Father Maréchal, in Studies in the Psychology of the Mystics, defines the intuitive perception in these terms:

"Intuition - defined in a quite general manner - is the direct assimilation of a knowing faculty with its object. All knowledge is in some sort an assimilation; intuition is an immediate 'information,' without an objectively interposed intermediary; it is the only act by which the knowing faculty models itself, not on an abstract likeness of the object, but on the object itself; it is, if you will, the strict coincidence, the common line of contact of the knowing subject and the object."
- Maréchal, Joseph, S. J., Studies in the Psychology of the Mystics, page 98.

One of the most notable and suggestive books on the subject of the intuition, and one which gears in amazingly with both the eastern and western positions, is entitled Instinct and Intuition, by Dr. Dibblee [163] of Oriel College, Oxford. In it, he gives us several interesting definitions of the intuition. He remarks that

"as sensation is to feeling, so intuition acts to thought, in presenting it with material,"
- Dibblee, George Binney, Instinct and Intuition, page 85.
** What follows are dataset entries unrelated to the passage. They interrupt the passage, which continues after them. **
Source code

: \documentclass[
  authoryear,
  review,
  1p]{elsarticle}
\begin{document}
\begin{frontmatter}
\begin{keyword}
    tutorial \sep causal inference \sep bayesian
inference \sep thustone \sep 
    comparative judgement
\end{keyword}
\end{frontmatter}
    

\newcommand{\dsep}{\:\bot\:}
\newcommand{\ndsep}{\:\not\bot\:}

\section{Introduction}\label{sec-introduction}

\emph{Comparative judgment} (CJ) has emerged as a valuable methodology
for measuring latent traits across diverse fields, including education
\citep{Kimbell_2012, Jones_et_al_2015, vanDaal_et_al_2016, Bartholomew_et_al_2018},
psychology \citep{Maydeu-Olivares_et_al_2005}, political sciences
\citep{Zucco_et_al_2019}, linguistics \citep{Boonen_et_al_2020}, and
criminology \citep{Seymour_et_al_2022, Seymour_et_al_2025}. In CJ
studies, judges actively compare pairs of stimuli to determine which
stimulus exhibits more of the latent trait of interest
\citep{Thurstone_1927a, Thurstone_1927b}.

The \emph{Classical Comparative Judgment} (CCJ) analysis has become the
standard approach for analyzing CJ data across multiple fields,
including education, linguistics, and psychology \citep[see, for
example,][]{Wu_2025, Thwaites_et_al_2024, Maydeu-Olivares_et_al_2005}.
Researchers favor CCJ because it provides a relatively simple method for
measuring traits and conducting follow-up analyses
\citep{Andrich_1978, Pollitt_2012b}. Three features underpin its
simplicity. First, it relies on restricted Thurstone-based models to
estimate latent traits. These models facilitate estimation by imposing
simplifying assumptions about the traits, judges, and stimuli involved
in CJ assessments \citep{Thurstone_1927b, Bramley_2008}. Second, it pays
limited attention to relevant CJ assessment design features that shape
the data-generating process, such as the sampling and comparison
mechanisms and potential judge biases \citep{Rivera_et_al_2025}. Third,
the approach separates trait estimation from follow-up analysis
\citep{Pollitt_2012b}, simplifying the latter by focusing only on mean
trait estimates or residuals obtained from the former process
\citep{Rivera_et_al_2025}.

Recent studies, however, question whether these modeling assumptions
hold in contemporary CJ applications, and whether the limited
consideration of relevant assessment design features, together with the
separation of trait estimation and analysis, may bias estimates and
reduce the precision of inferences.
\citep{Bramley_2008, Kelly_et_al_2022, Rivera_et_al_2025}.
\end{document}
and he quotes Dr. Jung as saying that it is an extra-conscious mental process of which we are from time to time dimly aware. He also gives us Professor H. Wildon Carr's definition:

"Intuition is the apprehension by the mind of reality directly as it is and not under the form of a perception or conception, (nor as an idea or object of the reason), all of which by contrast are intellectual apprehension."
- Carr, H. Wildon, Philosophy of Change, page 21.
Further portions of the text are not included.